📘 Project Overview: Statistical Analysis Using Python¶
Objective of the Project¶
The main goal of this project is to understand, analyze, and apply fundamental statistical concepts using a real dataset and Python programming. This project demonstrates how statistical theory connects with practical data analysis by combining descriptive statistics, inferential statistics, and visual exploration.
Through this project, we aim to answer questions such as:
- How can we summarize a dataset using statistical measures?
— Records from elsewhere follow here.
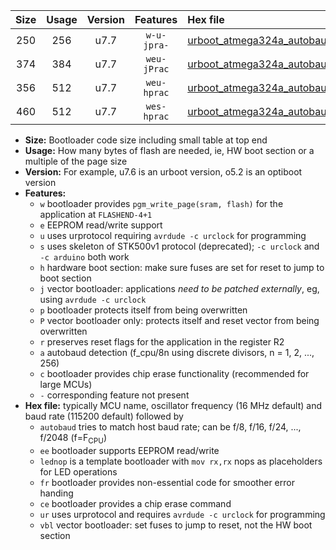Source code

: |Size|Usage|Version|Features|Hex file|
|:-:|:-:|:-:|:-:|:--|
|250|256|u7.7|`w-u-jpra-`|[urboot_atmega324a_autobaud_lednop_ur_vbl.hex](https://raw.githubusercontent.com/stefanrueger/urboot.hex/main/mcus/atmega324a/autobaud/urboot_atmega324a_autobaud_lednop_ur_vbl.hex)|
|374|384|u7.7|`weu-jPrac`|[urboot_atmega324a_autobaud_ee_lednop_fr_ce_ur_vbl.hex](https://raw.githubusercontent.com/stefanrueger/urboot.hex/main/mcus/atmega324a/autobaud/urboot_atmega324a_autobaud_ee_lednop_fr_ce_ur_vbl.hex)|
|356|512|u7.7|`weu-hprac`|[urboot_atmega324a_autobaud_ee_lednop_fr_ce_ur.hex](https://raw.githubusercontent.com/stefanrueger/urboot.hex/main/mcus/atmega324a/autobaud/urboot_atmega324a_autobaud_ee_lednop_fr_ce_ur.hex)|
|460|512|u7.7|`wes-hprac`|[urboot_atmega324a_autobaud_ee_lednop_fr_ce.hex](https://raw.githubusercontent.com/stefanrueger/urboot.hex/main/mcus/atmega324a/autobaud/urboot_atmega324a_autobaud_ee_lednop_fr_ce.hex)|

- **Size:** Bootloader code size including small table at top end
- **Usage:** How many bytes of flash are needed, ie, HW boot section or a multiple of the page size
- **Version:** For example, u7.6 is an urboot version, o5.2 is an optiboot version
- **Features:**
  + `w` bootloader provides `pgm_write_page(sram, flash)` for the application at `FLASHEND-4+1`
  + `e` EEPROM read/write support
  + `u` uses urprotocol requiring `avrdude -c urclock` for programming
  + `s` uses skeleton of STK500v1 protocol (deprecated); `-c urclock` and `-c arduino` both work
  + `h` hardware boot section: make sure fuses are set for reset to jump to boot section
  + `j` vector bootloader: applications *need to be patched externally*, eg, using `avrdude -c urclock`
  + `p` bootloader protects itself from being overwritten
  + `P` vector bootloader only: protects itself and reset vector from being overwritten
  + `r` preserves reset flags for the application in the register R2
  + `a` autobaud detection (f_cpu/8n using discrete divisors, n = 1, 2, ..., 256)
  + `c` bootloader provides chip erase functionality (recommended for large MCUs)
  + `-` corresponding feature not present
- **Hex file:** typically MCU name, oscillator frequency (16 MHz default) and baud rate (115200 default) followed by
  + `autobaud` tries to match host baud rate; can be f/8, f/16, f/24, ..., f/2048 (f=F<sub>CPU</sub>)
  + `ee` bootloader supports EEPROM read/write
  + `lednop` is a template bootloader with `mov rx,rx` nops as placeholders for LED operations
  + `fr` bootloader provides non-essential code for smoother error handing
  + `ce` bootloader provides a chip erase command
  + `ur` uses urprotocol and requires `avrdude -c urclock` for programming
  + `vbl` vector bootloader: set fuses to jump to reset, not the HW boot section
- How do we quantify variability and distribution?
- How can we statistically test hypotheses using real data?
- How do different groups compare with each other statistically?
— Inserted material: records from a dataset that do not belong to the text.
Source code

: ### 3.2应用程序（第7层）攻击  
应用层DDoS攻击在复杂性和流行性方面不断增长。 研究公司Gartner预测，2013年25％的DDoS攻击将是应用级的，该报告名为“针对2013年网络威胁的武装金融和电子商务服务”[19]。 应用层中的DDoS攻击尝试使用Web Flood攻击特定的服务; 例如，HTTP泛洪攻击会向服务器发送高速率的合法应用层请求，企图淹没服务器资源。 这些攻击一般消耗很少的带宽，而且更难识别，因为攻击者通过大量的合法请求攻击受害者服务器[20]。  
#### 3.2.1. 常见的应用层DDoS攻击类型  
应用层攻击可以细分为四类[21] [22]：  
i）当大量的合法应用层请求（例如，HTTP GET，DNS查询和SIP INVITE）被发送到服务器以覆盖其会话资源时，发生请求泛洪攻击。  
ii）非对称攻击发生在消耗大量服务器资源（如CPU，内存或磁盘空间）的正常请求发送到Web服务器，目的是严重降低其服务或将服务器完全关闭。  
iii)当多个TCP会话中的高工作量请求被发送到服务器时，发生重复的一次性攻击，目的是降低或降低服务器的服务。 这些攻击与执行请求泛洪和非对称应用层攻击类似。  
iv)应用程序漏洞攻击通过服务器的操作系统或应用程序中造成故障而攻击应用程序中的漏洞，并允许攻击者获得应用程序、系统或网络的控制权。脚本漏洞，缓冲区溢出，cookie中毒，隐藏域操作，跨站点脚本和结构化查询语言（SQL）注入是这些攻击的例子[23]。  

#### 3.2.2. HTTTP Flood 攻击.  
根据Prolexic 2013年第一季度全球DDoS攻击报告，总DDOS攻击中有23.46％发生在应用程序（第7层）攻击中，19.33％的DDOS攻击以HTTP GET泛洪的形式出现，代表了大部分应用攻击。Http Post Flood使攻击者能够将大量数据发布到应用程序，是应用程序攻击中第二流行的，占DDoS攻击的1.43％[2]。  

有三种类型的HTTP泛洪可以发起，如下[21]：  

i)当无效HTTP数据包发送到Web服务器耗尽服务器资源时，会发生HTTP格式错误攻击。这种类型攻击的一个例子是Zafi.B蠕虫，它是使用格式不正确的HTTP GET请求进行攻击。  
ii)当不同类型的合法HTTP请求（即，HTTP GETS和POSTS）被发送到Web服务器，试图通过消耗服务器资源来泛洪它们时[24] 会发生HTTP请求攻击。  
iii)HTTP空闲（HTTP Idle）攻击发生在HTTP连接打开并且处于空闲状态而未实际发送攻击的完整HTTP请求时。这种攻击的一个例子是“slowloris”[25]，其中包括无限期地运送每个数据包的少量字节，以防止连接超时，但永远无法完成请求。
🔍 What This Project Covers¶
The project is divided into multiple logical sections, each building on the previous one.
1️⃣ Exploratory Data Analysis (EDA)¶
We begin by understanding the structure of the dataset:
- Inspecting variables and their data types
- Identifying numerical and categorical features
- Understanding the overall distribution of the data
This step helps build intuition before applying statistical methods.
2️⃣ Measures of Central Tendency¶
We compute and interpret:
- Mean – average value
- Median – middle value
- Mode – most frequent value
These measures help summarize the “central location” of the data.
3️⃣ Measures of Dispersion¶
To understand variability in the data, we calculate:
- Variance
- Standard Deviation
- Interquartile Range (IQR)
These describe how spread out the values are around the center.
4️⃣ Understanding Data Distribution¶
We analyze:
- Skewness → direction of asymmetry
- Kurtosis → tail heaviness of the distribution
Visual tools such as histograms and boxplots are used to reinforce interpretation.
5️⃣ Hypothesis Testing¶
We apply statistical tests to draw conclusions from data:
a) One-sample t-test¶
Tests whether a sample mean differs from a known population mean.
b) Independent two-sample t-test¶
Compares means between two independent groups.
c) One-way ANOVA¶
Tests whether there are statistically significant differences among three or more groups.
Each test includes:
- Null and alternative hypotheses
- Test statistic
- p-value interpretation
6️⃣ Visualization for Statistical Insight¶
Data visualization plays a key role in understanding patterns:
- Histograms for distributions
- Boxplots for group comparison
- Scatter and density plots for relationship analysis
Visuals support and validate statistical findings.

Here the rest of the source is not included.